Recorded information:
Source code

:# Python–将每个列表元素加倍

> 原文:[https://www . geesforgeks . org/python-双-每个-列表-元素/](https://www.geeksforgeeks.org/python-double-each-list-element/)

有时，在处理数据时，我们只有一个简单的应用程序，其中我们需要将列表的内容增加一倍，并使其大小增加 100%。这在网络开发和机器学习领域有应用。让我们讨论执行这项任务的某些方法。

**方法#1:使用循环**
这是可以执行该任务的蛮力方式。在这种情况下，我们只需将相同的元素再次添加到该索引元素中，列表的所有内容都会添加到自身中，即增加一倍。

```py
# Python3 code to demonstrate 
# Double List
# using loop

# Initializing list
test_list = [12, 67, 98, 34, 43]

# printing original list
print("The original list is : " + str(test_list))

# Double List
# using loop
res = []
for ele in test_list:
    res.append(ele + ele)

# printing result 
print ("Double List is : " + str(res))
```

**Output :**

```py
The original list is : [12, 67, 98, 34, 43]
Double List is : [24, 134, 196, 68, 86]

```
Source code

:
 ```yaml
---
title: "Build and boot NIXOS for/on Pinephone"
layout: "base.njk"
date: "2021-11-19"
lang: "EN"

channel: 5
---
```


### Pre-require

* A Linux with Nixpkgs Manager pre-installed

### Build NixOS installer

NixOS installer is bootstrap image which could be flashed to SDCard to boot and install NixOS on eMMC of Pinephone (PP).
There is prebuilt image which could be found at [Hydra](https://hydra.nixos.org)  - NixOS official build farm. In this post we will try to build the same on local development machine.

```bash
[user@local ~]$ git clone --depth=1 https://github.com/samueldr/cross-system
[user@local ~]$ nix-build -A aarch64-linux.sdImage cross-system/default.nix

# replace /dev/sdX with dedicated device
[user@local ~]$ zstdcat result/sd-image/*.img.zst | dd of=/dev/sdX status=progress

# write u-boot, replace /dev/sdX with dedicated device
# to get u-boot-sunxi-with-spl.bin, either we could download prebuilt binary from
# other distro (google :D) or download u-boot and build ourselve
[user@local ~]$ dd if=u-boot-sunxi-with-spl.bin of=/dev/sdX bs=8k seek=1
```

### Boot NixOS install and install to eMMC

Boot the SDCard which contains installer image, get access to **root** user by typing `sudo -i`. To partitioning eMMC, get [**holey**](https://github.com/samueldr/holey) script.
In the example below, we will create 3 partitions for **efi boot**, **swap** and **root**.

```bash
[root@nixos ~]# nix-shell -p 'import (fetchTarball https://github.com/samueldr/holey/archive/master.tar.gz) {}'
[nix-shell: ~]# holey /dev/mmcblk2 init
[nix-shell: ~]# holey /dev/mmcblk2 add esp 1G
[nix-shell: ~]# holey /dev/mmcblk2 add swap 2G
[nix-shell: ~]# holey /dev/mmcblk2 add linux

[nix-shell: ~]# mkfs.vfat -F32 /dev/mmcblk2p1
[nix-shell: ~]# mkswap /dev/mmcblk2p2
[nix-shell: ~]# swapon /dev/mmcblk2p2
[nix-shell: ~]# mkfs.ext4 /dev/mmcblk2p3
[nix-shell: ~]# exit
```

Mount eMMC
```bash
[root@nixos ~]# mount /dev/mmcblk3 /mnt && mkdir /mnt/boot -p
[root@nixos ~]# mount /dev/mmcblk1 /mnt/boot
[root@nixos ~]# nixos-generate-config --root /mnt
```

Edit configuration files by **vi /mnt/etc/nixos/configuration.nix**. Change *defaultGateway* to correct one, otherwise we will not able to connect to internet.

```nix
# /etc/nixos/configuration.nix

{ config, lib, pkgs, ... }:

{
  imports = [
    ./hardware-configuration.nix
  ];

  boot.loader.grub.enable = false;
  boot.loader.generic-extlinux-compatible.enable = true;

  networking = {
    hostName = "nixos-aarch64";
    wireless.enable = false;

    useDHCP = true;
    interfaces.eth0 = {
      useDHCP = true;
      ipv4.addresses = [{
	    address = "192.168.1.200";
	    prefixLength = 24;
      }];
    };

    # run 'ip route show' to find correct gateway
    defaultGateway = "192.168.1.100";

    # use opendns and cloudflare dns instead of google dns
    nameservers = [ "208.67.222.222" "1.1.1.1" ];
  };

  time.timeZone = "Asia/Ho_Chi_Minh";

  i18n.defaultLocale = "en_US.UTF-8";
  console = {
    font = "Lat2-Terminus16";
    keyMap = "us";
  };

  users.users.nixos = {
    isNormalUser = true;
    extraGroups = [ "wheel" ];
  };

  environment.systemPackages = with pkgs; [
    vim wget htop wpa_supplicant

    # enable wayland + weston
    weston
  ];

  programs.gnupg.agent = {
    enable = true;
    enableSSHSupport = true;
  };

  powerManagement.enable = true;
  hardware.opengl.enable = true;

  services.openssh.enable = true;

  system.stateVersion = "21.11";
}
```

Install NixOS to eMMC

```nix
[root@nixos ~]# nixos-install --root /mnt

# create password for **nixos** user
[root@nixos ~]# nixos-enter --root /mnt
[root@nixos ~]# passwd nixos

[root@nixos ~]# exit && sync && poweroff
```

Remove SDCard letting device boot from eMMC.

Task item: Please reproduce each record precisely as written.

Final answer:
Source code

:# Python–将每个列表元素加倍

> 原文:[https://www . geesforgeks . org/python-双-每个-列表-元素/](https://www.geeksforgeeks.org/python-double-each-list-element/)

有时，在处理数据时，我们只有一个简单的应用程序，其中我们需要将列表的内容增加一倍，并使其大小增加 100%。这在网络开发和机器学习领域有应用。让我们讨论执行这项任务的某些方法。

**方法#1:使用循环**
这是可以执行该任务的蛮力方式。在这种情况下，我们只需将相同的元素再次添加到该索引元素中，列表的所有内容都会添加到自身中，即增加一倍。

```py
# Python3 code to demonstrate 
# Double List
# using loop

# Initializing list
test_list = [12, 67, 98, 34, 43]

# printing original list
print("The original list is : " + str(test_list))

# Double List
# using loop
res = []
for ele in test_list:
    res.append(ele + ele)

# printing result 
print ("Double List is : " + str(res))
```

**Output :**

```py
The original list is : [12, 67, 98, 34, 43]
Double List is : [24, 134, 196, 68, 86]

```
Source code

:
 ```yaml
---
title: "Build and boot NIXOS for/on Pinephone"
layout: "base.njk"
date: "2021-11-19"
lang: "EN"

channel: 5
---
```


### Pre-require

* A Linux with Nixpkgs Manager pre-installed

### Build NixOS installer

NixOS installer is bootstrap image which could be flashed to SDCard to boot and install NixOS on eMMC of Pinephone (PP).
There is prebuilt image which could be found at [Hydra](https://hydra.nixos.org)  - NixOS official build farm. In this post we will try to build the same on local development machine.

```bash
[user@local ~]$ git clone --depth=1 https://github.com/samueldr/cross-system
[user@local ~]$ nix-build -A aarch64-linux.sdImage cross-system/default.nix

# replace /dev/sdX with dedicated device
[user@local ~]$ zstdcat result/sd-image/*.img.zst | dd of=/dev/sdX status=progress

# write u-boot, replace /dev/sdX with dedicated device
# to get u-boot-sunxi-with-spl.bin, either we could download prebuilt binary from
# other distro (google :D) or download u-boot and build ourselve
[user@local ~]$ dd if=u-boot-sunxi-with-spl.bin of=/dev/sdX bs=8k seek=1
```

### Boot NixOS install and install to eMMC

Boot the SDCard which contains installer image, get access to **root** user by typing `sudo -i`. To partitioning eMMC, get [**holey**](https://github.com/samueldr/holey) script.
In the example below, we will create 3 partitions for **efi boot**, **swap** and **root**.

```bash
[root@nixos ~]# nix-shell -p 'import (fetchTarball https://github.com/samueldr/holey/archive/master.tar.gz) {}'
[nix-shell: ~]# holey /dev/mmcblk2 init
[nix-shell: ~]# holey /dev/mmcblk2 add esp 1G
[nix-shell: ~]# holey /dev/mmcblk2 add swap 2G
[nix-shell: ~]# holey /dev/mmcblk2 add linux

[nix-shell: ~]# mkfs.vfat -F32 /dev/mmcblk2p1
[nix-shell: ~]# mkswap /dev/mmcblk2p2
[nix-shell: ~]# swapon /dev/mmcblk2p2
[nix-shell: ~]# mkfs.ext4 /dev/mmcblk2p3
[nix-shell: ~]# exit
```

Mount eMMC
```bash
[root@nixos ~]# mount /dev/mmcblk3 /mnt && mkdir /mnt/boot -p
[root@nixos ~]# mount /dev/mmcblk1 /mnt/boot
[root@nixos ~]# nixos-generate-config --root /mnt
```

Edit configuration files by **vi /mnt/etc/nixos/configuration.nix**. Change *defaultGateway* to correct one, otherwise we will not able to connect to internet.

```nix
# /etc/nixos/configuration.nix

{ config, lib, pkgs, ... }:

{
  imports = [
    ./hardware-configuration.nix
  ];

  boot.loader.grub.enable = false;
  boot.loader.generic-extlinux-compatible.enable = true;

  networking = {
    hostName = "nixos-aarch64";
    wireless.enable = false;

    useDHCP = true;
    interfaces.eth0 = {
      useDHCP = true;
      ipv4.addresses = [{
	    address = "192.168.1.200";
	    prefixLength = 24;
      }];
    };

    # run 'ip route show' to find correct gateway
    defaultGateway = "192.168.1.100";

    # use opendns and cloudflare dns instead of google dns
    nameservers = [ "208.67.222.222" "1.1.1.1" ];
  };

  time.timeZone = "Asia/Ho_Chi_Minh";

  i18n.defaultLocale = "en_US.UTF-8";
  console = {
    font = "Lat2-Terminus16";
    keyMap = "us";
  };

  users.users.nixos = {
    isNormalUser = true;
    extraGroups = [ "wheel" ];
  };

  environment.systemPackages = with pkgs; [
    vim wget htop wpa_supplicant

    # enable wayland + weston
    weston
  ];

  programs.gnupg.agent = {
    enable = true;
    enableSSHSupport = true;
  };

  powerManagement.enable = true;
  hardware.opengl.enable = true;

  services.openssh.enable = true;

  system.stateVersion = "21.11";
}
```

Install NixOS to eMMC

```nix
[root@nixos ~]# nixos-install --root /mnt

# create password for **nixos** user
[root@nixos ~]# nixos-enter --root /mnt
[root@nixos ~]# passwd nixos

[root@nixos ~]# exit && sync && poweroff
```

Remove SDCard letting device boot from eMMC.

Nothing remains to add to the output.